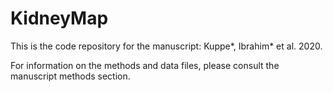 # KidneyMap

This is the code repository for the manuscript: Kuppe*, Ibrahim* et al. 2020. 

For information on the methods and data files, please consult the manuscript methods section.
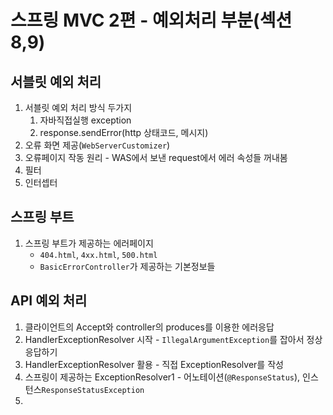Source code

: # 스프링 MVC 2편 - 예외처리 부분(섹션 8,9)

## 서블릿 예외 처리
1. 서블릿 예외 처리 방식 두가지
   1. 자바직접실행 exception
   2. response.sendError(http 상태코드, 메시지)
2. 오류 화면 제공(`WebServerCustomizer`)
3. 오류페이지 작동 원리 - WAS에서 보낸 request에서 에러 속성들 꺼내봄
4. 필터
5. 인터셉터

## 스프링 부트

1. 스프링 부트가 제공하는 에러페이지
   - `404.html`, `4xx.html`, `500.html`
   - `BasicErrorController`가 제공하는 기본정보들

## API 예외 처리
1. 클라이언트의 Accept와 controller의 produces를 이용한 에러응답
2. HandlerExceptionResolver 시작 - `IllegalArgumentException`를 잡아서 정상응답하기
3. HandlerExceptionResolver 활용 - 직접 ExceptionResolver를 작성
4. 스프링이 제공하는 ExceptionResolver1 - 어노테이션(`@ResponseStatus`), 인스턴스`ResponseStatusException`
5.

◆ Exercise brief
Copy down every line of the material above that includes the string "manuscript".

◆ Reply to the task
This is the code repository for the manuscript: Kuppe*, Ibrahim* et al. 2020. 
For information on the methods and data files, please consult the manuscript methods section.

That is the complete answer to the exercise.